The BIOS presentation is nice, abit putting most of the goodies in the very first µGuru screen, split between OC Guru and ABIT EQ sections. OC Guru gives you settings adjust for all the speed adjustment settings other than memory timings (which live on a separate screen), whereas ABIT EQ lets you adjust the flashing LEDs on the board, check temperatures and voltages, adjust fan speed controls and monitor their speeds.

The adjustment ranges are generous, especially when it comes to Vdimm and CPU bus frequency and although it doesn't offer up the same resolution of adjustments as the recently reviewed ASUS P5W64 WS Professional, it is easier to use, the BIOS telling you eventual frequencies you'll be setting and offering an on-the-fly overclocking setting so you don't have to constantly reboot.

Both things make the BIOS a joy to use, although having to leave the µGuru screens to adjust memory timings is slightly weak, although we can understand why that's the case, memory timing adjust being a function of the MCH, not a clockgen or vreg circuit that the Winbond µGuru chip can control.

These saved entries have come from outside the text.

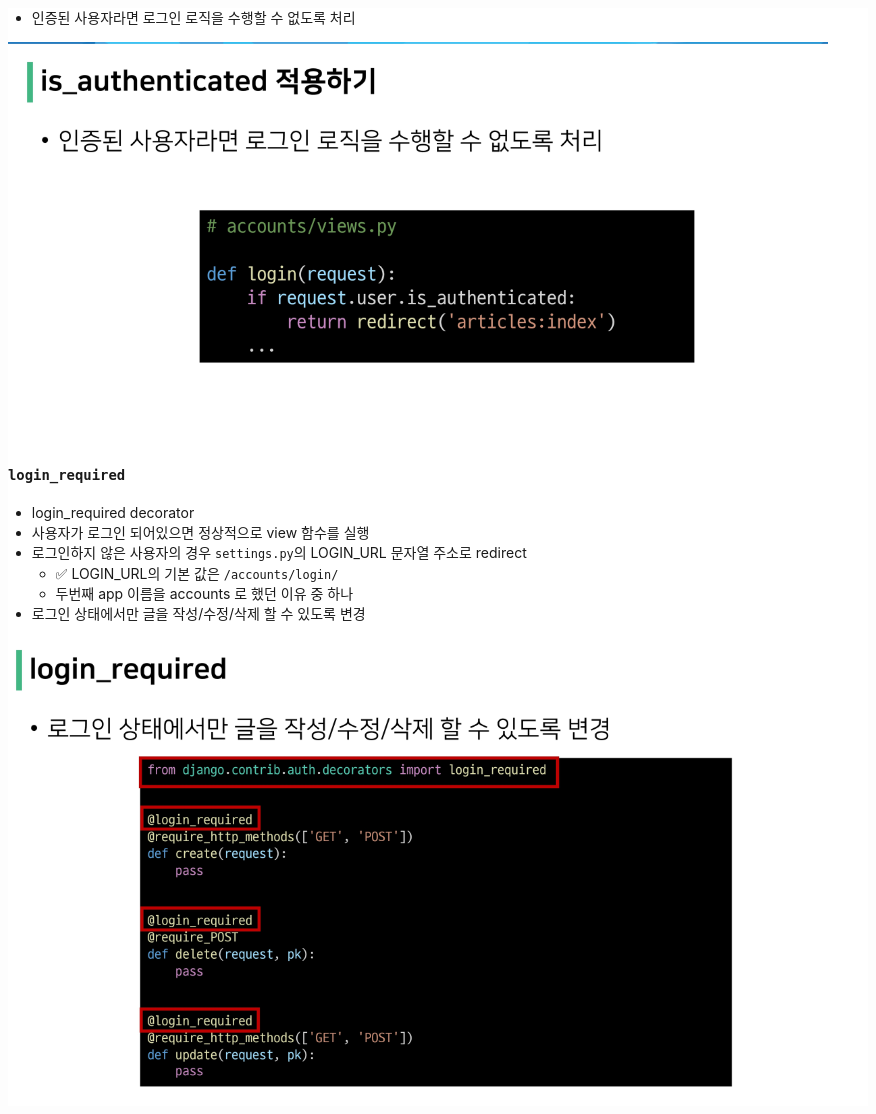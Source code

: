 - 인증된 사용자라면 로그인 로직을 수행할 수 없도록 처리

![Untitled](Django%204%207edf1c5bf8f2403ba06217a96b5bb82b/Untitled%2045.png)

### `login_required`

- login_required decorator
- 사용자가 로그인 되어있으면 정상적으로 view 함수를 실행
- 로그인하지 않은 사용자의 경우 `settings.py`의 LOGIN_URL 문자열 주소로 redirect
    - ✅ LOGIN_URL의 기본 값은 `/accounts/login/`
    - 두번째 app 이름을 accounts 로 했던 이유 중 하나
- 로그인 상태에서만 글을 작성/수정/삭제 할 수 있도록 변경

![Untitled](Django%204%207edf1c5bf8f2403ba06217a96b5bb82b/Untitled%2046.png)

The monitoring section is class-leading, the BIOS UI very responsive and the FanEQ groups letting you essentially profile the various headers on the board by their class, be that AUX or CPU/SYS/NB or the OTES headers, as outlined previously. Fine-grained control over fan speeds is as good as it gets on any mainboard, which we love to see.

We experienced a bug where (apparently, unless it's a bug with the µGuru programming) a USB keyboard being connected would frustratingly hang the BIOS on the ABIT EQ section, especially when adjust FanEQ settings.

You have control over TM2 throttle settings, so you can determine what speed and voltage the CPU will run at when it gets to hot and hits its thermal trigger, and you can toggle C1E halting and SpeedStep (EIST) without issue (and it works, unlike on some boards we've tested).